It is confusing? Or not
Christmas and New Year are around. For the children, the holiday season is a long and joyous stay at home, among other things. This year, though, it seems they are having a mixed feeling about it. “But we’ve been home all the time,” my 12-year old daughter said, having not decided yet how to position this vacation.
Saving the academic year by migrating it to online platforms does well in redeeming its management and teaching aspects. This, by itself, is a great achievement that followed great work. But what about the social side of the academic year? That side where children grow up together and interact and play and do pranks and laugh and dream and share their little secrets. This, I am sure, was what my daughter was insinuating.
It is not just about teaching
It has always been an open discussion as to how much of a social life should a school provide.
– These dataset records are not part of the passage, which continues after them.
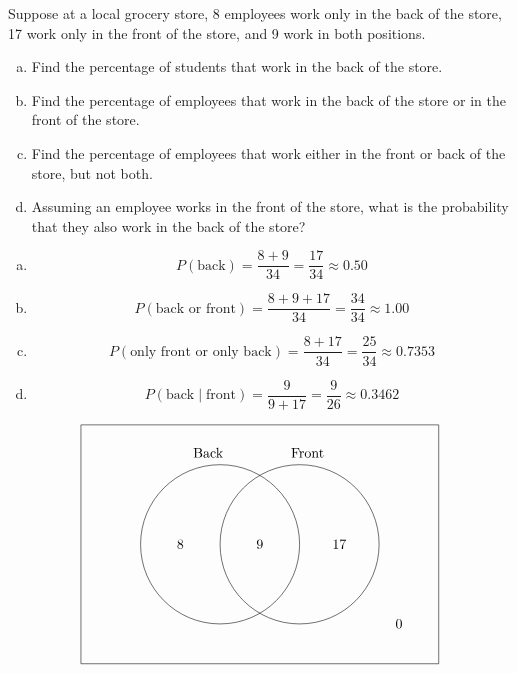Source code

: \documentclass[11pt,letterpaper]{article}
\begin{document}

 Suppose at a local grocery store, 8 employees work only in the back of the store, 17 work only in the front of the store, and 9 work in both positions.
	\begin{enumerate}[(a)]
	\item Find the percentage of students that work in the back of the store.
	\item Find the percentage of employees that work in the back of the store or in the front of the store.
	\item Find the percentage of employees that work either in the front or back of the store, but not both. 
	\item Assuming an employee works in the front of the store, what is the probability that they also work in the back of the store?
	\end{enumerate} \pspace

\sol 
\begin{enumerate}[(a)]
\item 
	\[
	P(\text{back})= \dfrac{8 + 9}{34}= \dfrac{17}{34} \approx 0.50
	\]

\item 
	\[
	P(\text{back or front})= \dfrac{8 + 9 + 17}{34}= \dfrac{34}{34} \approx 1.00
	\]

\item 
	\[
	P(\text{only front or only back})= \dfrac{8 + 17}{34}= \dfrac{25}{34} \approx 0.7353
	\]

\item 
	\[
	P(\text{back} \;|\; \text{front})= \dfrac{9}{9 + 17}= \dfrac{9}{26} \approx 0.3462
	\]
\end{enumerate} \vfill

	\[
	\begin{tikzpicture}
	\draw (0,0) rectangle (9,6);
	\draw (3.5,3) circle (2);
	\draw (5.5,3) circle (2);
	
	\node at (3.2,5.3) {Back};
	\node at (5.7,5.3) {Front}; 
	
	\node at (2.5,3) {8};
	\node at (4.5,3) {9};
	\node at (6.5,3) {17};
	\node at (8,1) {0};
	\end{tikzpicture}
	\]



\newpage
\end{document}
Schools went in many directions, providing longer breaks between the classes, more extra-curricular activities, diverse society-oriented work, and other things. Unfortunately, the pandemic practically brought all this to a full stop. But, determined not to be stopped, my daughter and her friends seemed to have a way. They moved their school breaks, for instance, to the online domain, circulating their stories, reviewing classes together, planning for the weekend, and, I have to say this, mimicking their teachers and sharing hearty laughs about it. This is all about students interacting among themselves.
Skoolee offers a space for student interaction, and plans to make this space even wider. Skoolee already caters extensively to the school’s rather important management and education parts. Yet it also provides a platform for social interaction via its Communication, Chat Rooms, Notifications, Gallery, and Blog sections. We are now in the process of expanding and orienting things to provide versions of these sections that are totally run and managed by students, and that enhance student collaboration. We do this because, at White Mountain, we are convinced that the social part of the school’s life is equally important.